■ **WORK TO BE COMPLETED**
Needed from the data below: every line from the one with "better inform management" up to and including the one with "Gulf of Mexico (Wurtsbaugh et al., 2019).", repeated exactly and with nothing else.

-- Opening Marker --

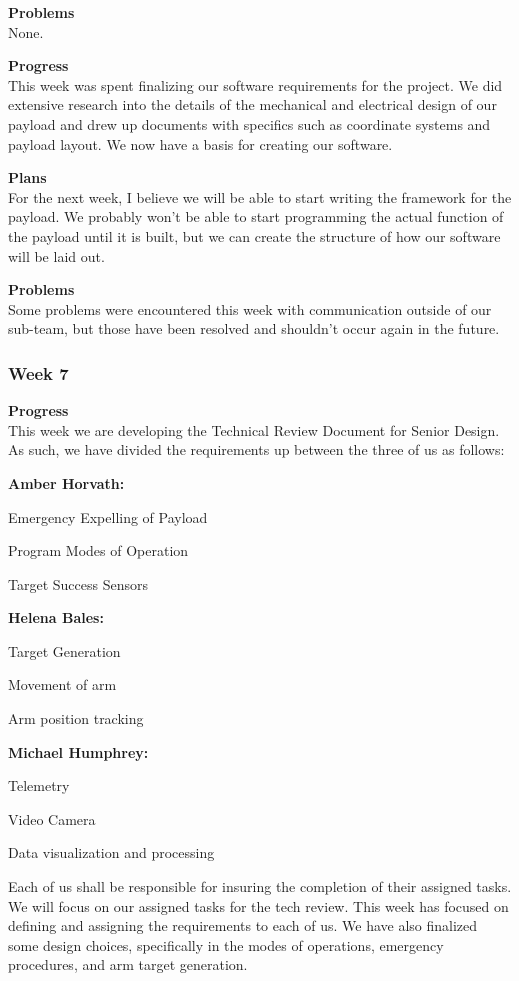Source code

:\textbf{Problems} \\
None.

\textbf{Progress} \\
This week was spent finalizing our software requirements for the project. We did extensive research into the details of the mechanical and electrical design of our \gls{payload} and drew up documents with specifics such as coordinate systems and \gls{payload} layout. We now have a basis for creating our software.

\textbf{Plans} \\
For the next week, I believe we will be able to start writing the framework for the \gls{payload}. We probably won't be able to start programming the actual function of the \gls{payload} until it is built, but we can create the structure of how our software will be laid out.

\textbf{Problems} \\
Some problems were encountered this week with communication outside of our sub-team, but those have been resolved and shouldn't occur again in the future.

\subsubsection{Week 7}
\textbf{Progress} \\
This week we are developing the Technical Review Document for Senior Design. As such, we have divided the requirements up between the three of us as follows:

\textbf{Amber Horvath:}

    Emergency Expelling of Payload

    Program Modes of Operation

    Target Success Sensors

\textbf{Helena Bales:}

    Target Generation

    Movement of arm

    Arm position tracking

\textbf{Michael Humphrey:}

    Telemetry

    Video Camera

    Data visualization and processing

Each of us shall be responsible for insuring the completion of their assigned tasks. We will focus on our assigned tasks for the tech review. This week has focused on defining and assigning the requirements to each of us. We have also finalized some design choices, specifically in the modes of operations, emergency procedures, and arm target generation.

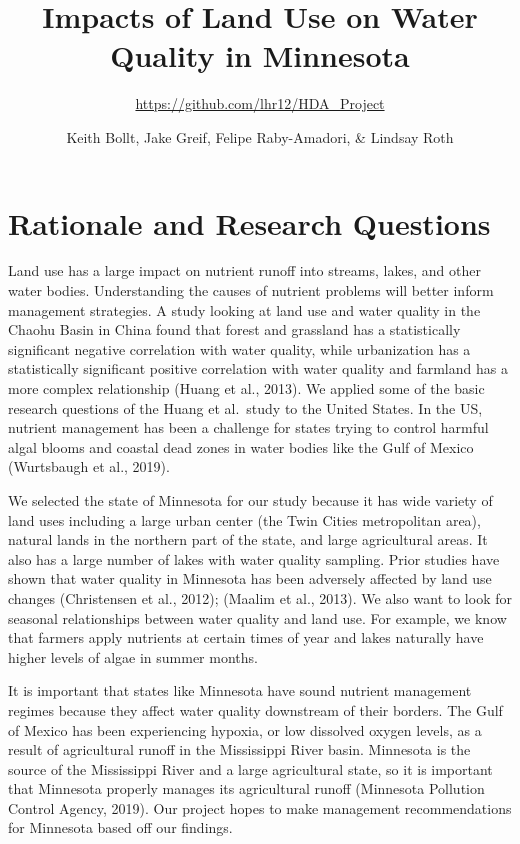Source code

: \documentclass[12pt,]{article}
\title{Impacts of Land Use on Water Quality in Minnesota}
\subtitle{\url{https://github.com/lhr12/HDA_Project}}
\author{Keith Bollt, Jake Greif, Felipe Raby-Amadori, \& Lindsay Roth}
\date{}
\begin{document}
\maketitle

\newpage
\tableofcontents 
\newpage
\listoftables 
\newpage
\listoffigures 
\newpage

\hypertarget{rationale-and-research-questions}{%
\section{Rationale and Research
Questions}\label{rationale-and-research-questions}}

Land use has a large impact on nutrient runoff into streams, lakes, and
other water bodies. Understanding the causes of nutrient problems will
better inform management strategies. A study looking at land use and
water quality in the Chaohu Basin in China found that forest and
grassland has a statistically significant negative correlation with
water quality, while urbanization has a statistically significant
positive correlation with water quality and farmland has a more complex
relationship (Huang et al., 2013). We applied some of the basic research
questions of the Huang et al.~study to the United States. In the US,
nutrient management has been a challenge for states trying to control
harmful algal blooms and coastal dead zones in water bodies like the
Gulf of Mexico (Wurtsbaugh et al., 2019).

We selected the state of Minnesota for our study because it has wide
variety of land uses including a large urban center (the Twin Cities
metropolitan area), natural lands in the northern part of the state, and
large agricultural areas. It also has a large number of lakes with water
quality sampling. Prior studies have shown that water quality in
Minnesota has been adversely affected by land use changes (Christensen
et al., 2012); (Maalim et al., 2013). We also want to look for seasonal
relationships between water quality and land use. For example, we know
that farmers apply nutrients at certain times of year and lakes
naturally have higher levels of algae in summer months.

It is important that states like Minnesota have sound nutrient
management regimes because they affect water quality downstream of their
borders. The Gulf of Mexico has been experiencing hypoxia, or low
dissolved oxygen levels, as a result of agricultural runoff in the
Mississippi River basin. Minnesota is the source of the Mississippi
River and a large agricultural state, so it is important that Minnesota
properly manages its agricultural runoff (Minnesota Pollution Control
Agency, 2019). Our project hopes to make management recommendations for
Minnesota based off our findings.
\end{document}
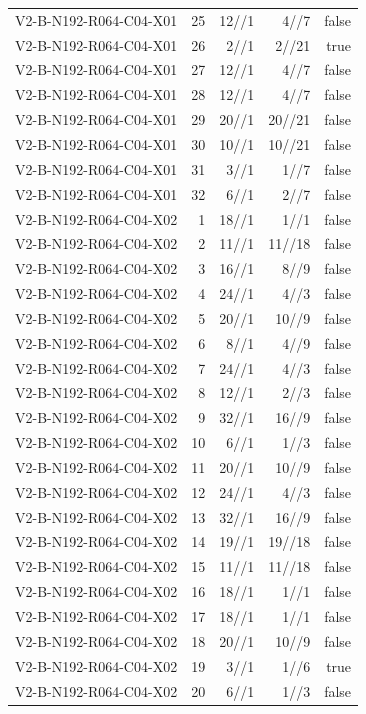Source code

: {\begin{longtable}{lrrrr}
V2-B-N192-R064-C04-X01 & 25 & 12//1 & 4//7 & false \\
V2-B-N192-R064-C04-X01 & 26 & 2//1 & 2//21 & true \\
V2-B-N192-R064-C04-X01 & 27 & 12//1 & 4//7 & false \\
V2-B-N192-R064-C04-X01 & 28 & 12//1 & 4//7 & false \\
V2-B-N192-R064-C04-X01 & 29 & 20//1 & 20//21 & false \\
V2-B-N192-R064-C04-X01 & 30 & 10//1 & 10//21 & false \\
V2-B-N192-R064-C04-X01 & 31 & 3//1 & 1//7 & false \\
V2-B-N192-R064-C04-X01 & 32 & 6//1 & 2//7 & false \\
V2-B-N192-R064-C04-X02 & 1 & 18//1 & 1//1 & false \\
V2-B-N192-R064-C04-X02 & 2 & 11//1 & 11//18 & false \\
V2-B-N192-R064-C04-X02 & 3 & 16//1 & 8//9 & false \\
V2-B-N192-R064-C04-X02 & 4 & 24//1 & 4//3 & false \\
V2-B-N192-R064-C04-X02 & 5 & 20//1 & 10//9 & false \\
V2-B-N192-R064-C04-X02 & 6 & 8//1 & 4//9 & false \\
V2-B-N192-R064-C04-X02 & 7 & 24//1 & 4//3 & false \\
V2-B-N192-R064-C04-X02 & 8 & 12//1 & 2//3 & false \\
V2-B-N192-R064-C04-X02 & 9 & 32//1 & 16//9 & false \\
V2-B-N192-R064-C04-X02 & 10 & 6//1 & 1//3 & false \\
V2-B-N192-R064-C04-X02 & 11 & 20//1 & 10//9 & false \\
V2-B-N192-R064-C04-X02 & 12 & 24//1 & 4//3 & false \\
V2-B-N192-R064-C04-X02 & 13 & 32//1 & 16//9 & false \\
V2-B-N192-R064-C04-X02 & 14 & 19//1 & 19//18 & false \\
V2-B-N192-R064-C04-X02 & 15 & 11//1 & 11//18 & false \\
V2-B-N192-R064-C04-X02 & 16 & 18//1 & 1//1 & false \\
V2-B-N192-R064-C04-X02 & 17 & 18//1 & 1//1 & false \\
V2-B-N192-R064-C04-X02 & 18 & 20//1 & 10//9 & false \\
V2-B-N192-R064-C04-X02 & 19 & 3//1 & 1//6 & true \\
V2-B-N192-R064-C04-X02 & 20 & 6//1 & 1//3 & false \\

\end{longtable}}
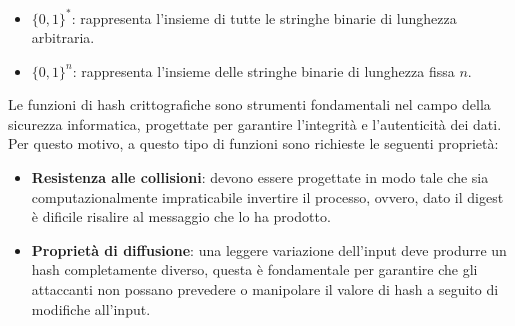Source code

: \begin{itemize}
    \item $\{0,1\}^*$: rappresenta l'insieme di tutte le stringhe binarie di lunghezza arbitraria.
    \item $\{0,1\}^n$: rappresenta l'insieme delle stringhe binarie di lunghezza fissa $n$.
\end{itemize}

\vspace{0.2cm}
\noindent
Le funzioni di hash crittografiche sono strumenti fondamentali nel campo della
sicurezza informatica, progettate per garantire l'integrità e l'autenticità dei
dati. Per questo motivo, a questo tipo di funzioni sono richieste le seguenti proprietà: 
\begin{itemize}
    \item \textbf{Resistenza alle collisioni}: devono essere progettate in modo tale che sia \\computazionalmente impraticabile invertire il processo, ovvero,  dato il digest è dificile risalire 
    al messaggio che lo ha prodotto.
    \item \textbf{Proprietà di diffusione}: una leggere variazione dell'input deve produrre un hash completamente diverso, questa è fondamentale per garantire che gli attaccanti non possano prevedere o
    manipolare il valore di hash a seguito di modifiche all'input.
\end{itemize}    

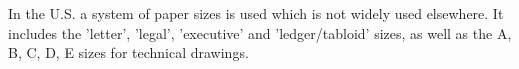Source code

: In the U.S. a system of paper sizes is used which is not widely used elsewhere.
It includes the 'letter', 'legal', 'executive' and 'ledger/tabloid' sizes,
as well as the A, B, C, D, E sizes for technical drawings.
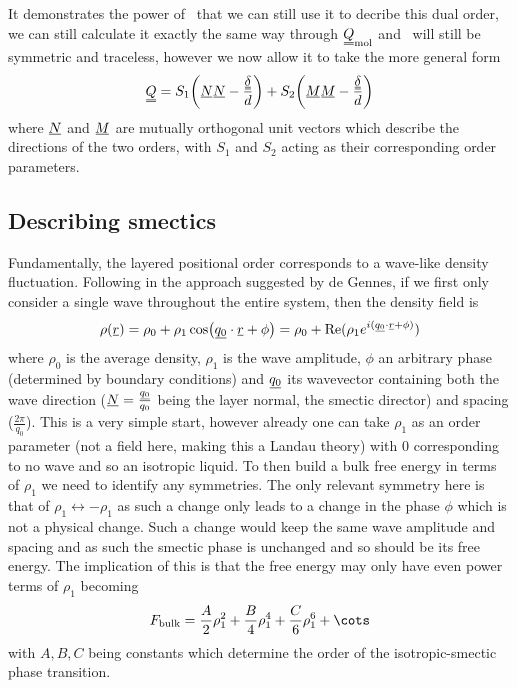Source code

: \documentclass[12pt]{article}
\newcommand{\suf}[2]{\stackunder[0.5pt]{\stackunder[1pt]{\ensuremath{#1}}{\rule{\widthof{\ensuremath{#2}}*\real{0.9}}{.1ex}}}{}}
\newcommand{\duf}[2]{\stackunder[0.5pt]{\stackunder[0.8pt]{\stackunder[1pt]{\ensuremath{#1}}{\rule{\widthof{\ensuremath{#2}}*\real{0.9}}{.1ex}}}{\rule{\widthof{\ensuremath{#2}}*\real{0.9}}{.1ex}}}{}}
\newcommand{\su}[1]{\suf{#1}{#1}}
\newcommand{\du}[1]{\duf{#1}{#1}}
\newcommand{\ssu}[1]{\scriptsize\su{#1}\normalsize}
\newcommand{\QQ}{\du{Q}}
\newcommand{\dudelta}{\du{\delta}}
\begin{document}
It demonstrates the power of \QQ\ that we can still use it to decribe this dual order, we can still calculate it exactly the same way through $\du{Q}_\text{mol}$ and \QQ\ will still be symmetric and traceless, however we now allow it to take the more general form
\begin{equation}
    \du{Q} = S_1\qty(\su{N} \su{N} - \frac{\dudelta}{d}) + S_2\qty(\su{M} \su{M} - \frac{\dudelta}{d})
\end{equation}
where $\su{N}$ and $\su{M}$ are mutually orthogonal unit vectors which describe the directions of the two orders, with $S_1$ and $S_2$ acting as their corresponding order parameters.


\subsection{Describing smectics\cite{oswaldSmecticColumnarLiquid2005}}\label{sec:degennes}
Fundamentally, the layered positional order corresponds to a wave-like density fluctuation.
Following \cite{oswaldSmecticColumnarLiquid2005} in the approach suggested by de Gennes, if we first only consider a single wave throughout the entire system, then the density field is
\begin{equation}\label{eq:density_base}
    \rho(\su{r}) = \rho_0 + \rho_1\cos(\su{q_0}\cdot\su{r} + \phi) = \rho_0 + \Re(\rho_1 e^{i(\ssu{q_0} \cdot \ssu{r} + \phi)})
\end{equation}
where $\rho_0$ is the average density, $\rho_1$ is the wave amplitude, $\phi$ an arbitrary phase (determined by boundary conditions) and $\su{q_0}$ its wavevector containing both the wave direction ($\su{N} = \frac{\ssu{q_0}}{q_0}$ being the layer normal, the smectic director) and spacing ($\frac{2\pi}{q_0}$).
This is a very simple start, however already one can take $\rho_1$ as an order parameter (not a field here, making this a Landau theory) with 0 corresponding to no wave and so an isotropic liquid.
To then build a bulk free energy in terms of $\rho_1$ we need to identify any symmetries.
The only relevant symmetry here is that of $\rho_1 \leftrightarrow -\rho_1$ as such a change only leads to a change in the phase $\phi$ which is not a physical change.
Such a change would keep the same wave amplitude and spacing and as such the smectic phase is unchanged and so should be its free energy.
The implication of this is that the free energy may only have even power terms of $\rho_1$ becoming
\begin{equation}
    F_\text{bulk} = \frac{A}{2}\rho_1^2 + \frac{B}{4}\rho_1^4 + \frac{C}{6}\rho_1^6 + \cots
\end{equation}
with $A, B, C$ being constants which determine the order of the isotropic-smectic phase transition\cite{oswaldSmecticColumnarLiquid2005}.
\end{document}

-- Closing Marker --

■ **RESPONSE FOR THIS EXERCISE**
better inform management strategies. A study looking at land use and
water quality in the Chaohu Basin in China found that forest and
grassland has a statistically significant negative correlation with
water quality, while urbanization has a statistically significant
positive correlation with water quality and farmland has a more complex
relationship (Huang et al., 2013). We applied some of the basic research
questions of the Huang et al.~study to the United States. In the US,
nutrient management has been a challenge for states trying to control
harmful algal blooms and coastal dead zones in water bodies like the
Gulf of Mexico (Wurtsbaugh et al., 2019).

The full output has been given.